Video Club Recruits New Members

By Anastasia Nicholas

Junior broadcasting students Amber Burrows and Hanna Prezelj gleefully work the prompter. Meanwhile, their classmates, Baylee Badawy, senior, Joey Bubis, sophomore, and Nick Mowry, sophomore, pore over the neighboring Tricaster. Photo by Anastasia Nicholas.

Junior broadcasting students Amber Burrows and Hanna Prezelj gleefully work the prompter. Meanwhile, their classmates, Baylee Badawy, senior; Joey Bubis, sophomore; and Nick Mowry, sophomore, work with the Tricaster.
Photo by Anastasia Nicholas

Ever wonder what goes on behind the scenes on TV and film? Anyone interested can join the school’s Video Club this year by visiting Mr. Hemery now in room 312. The club requires no prior skills and would be fun and exciting for anyone.

“Everyone should join Video Club,” said Mr. Hemery, the Video Club adviser. “You don’t even need to be necessarily interested in that as a career.”

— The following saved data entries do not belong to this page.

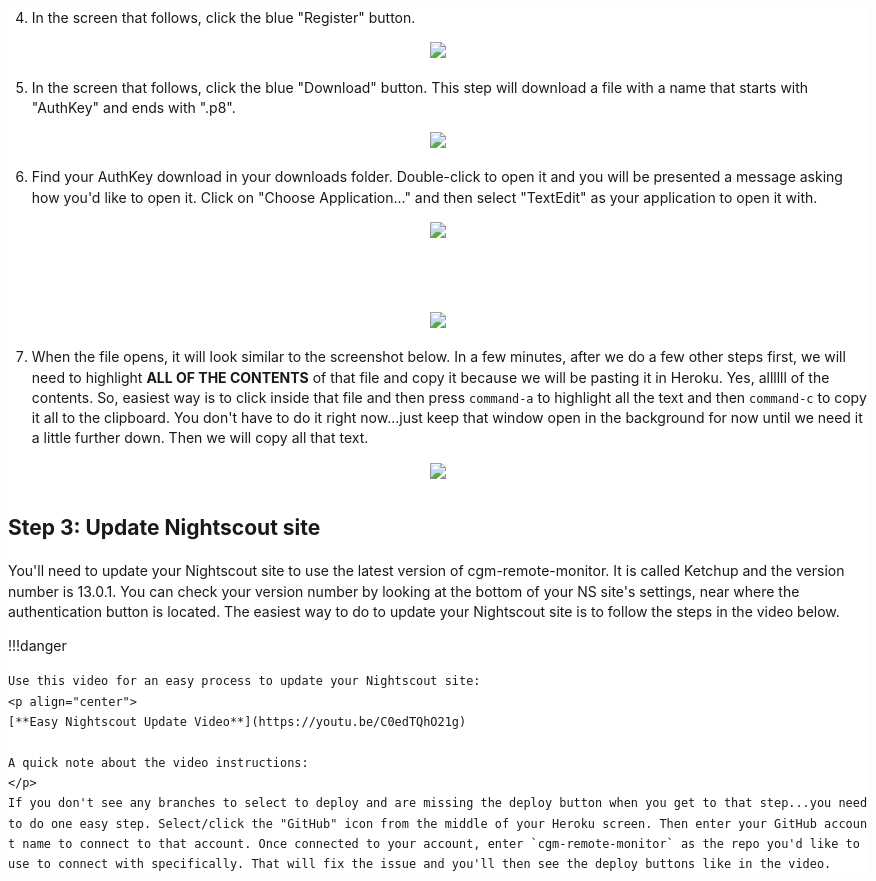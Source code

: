 4. In the screen that follows, click the blue "Register" button.

<p align="center">
<img src="../img/apns-register.png" width="550">
</p> 

5. In the screen that follows, click the blue "Download" button. This step will download a file with a name that starts with "AuthKey" and ends with ".p8".

<p align="center">
<img src="../img/apns-download.png" width="550">
</p>

6. Find your AuthKey download in your downloads folder. Double-click to open it and you will be presented a message asking how you'd like to open it. Click on "Choose Application..." and then select "TextEdit" as your application to open it with.

<p align="center">
<img src="https://loopkit.github.io/loopdocs/nightscout/img/apns-open.png" width="550">
</p> </br></br>

<p align="center">
<img src="../img/apns-textedit.png" width="550">
</p>

7. When the file opens, it will look similar to the screenshot below. In a few minutes, after we do a few other steps first, we will need to highlight **ALL OF THE CONTENTS** of that file and copy it because we will be pasting it in Heroku. Yes, allllll of the contents. So, easiest way is to click inside that file and then press `command-a` to highlight all the text and then `command-c` to copy it all to the clipboard. You don't have to do it right now...just keep that window open in the background for now until we need it a little further down. Then we will copy all that text.

<p align="center">
<img src="../img/apns-copy-key.png" width="550">
</p>

## Step 3: Update Nightscout site

You'll need to update your Nightscout site to use the latest version of cgm-remote-monitor. It is called Ketchup and the version number is 13.0.1. You can check your version number by looking at the bottom of your NS site's settings, near where the authentication button is located. The easiest way to do to update your Nightscout site is to follow the steps in the video below.

!!!danger

    Use this video for an easy process to update your Nightscout site:
    <p align="center">
    [**Easy Nightscout Update Video**](https://youtu.be/C0edTQhO21g)

    A quick note about the video instructions:
    </p> 
    If you don't see any branches to select to deploy and are missing the deploy button when you get to that step...you need to do one easy step. Select/click the "GitHub" icon from the middle of your Heroku screen. Then enter your GitHub account name to connect to that account. Once connected to your account, enter `cgm-remote-monitor` as the repo you'd like to use to connect with specifically. That will fix the issue and you'll then see the deploy buttons like in the video.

Video Club’s primary focus is to capture school events and then share them with the greater community. They are recorded to DVDs and broadcasted on the cable channel as well. Members of Video Club shoot footage at these events and then meet to do edits and post-production work.

Anyone who joins Video Club will experience the goings-on and witness the talent of the school community. They will attend events such as choir, band, prom, and graduation. Additionally, they will then have the opportunity to share these events with a broader audience.

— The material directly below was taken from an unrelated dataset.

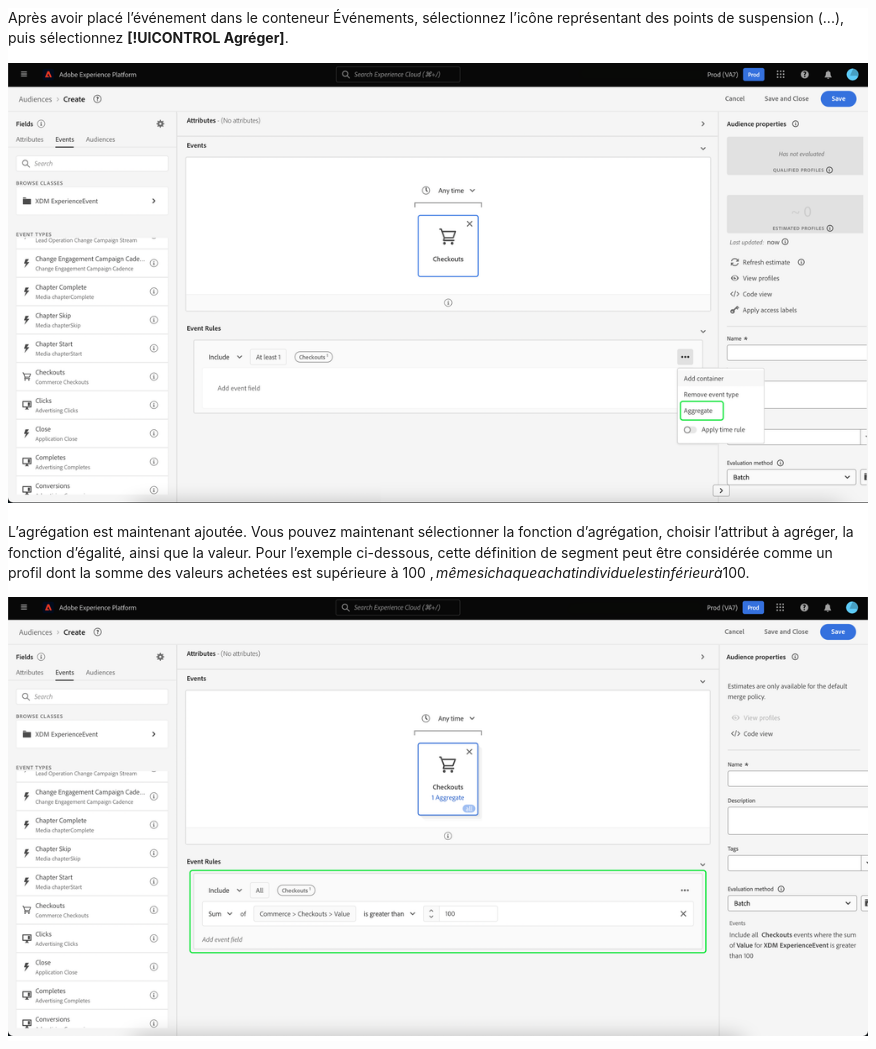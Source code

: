 Après avoir placé l’événement dans le conteneur Événements, sélectionnez l’icône représentant des points de suspension (...), puis sélectionnez **[!UICONTROL Agréger]**.

![Le texte agrégé est mis en surbrillance. En le sélectionnant, vous pouvez sélectionner des fonctions d’agrégation.](../images/ui/segment-builder/add-aggregation.png)

L’agrégation est maintenant ajoutée. Vous pouvez maintenant sélectionner la fonction d’agrégation, choisir l’attribut à agréger, la fonction d’égalité, ainsi que la valeur. Pour l’exemple ci-dessous, cette définition de segment peut être considérée comme un profil dont la somme des valeurs achetées est supérieure à 100 $, même si chaque achat individuel est inférieur à 100 $.

![Les règles d’événement, qui affichent une fonction d’agrégation.](../images/ui/segment-builder/filled-aggregation.png)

“We meet for every shoot we have,” said Mr. Hemery. “Our meetings are short, and they’re usually just signups. It’s a nontraditional club, so it’s nice for students who are already involved with other clubs. Students can stop in and meet briefly.”

Mr. Hemery, Video Club leader, peers into my camera while standing behind his own.  Photo by Anastasia Nicholas.

Mr. Hemery, Video Club adviser, peers into my camera while standing behind his own.
Photo by Anastasia Nicholas

Despite funding challenges, Video Club still flourishes. An obstacle Video Club is forced to overcome is funding. It gets none from the school, so they are constantly fundraising through DVD sales to pay for new and broken equipment.

“Video technology is constantly getting updated, and it’s expensive,” said Mr. Hemery. “For example, our Tricaster cost $12,000. If something were to happen to that, I have no budget from the school, so we’d have to raise $12,000.”

Advice for an aspiring Video Club member? “Come to a shoot,” said Mr. Hemery. “I find students have a tendency to get hooked. Just come and try it out. It’s one hour of your time. But like I said, most students are really dedicated for life.”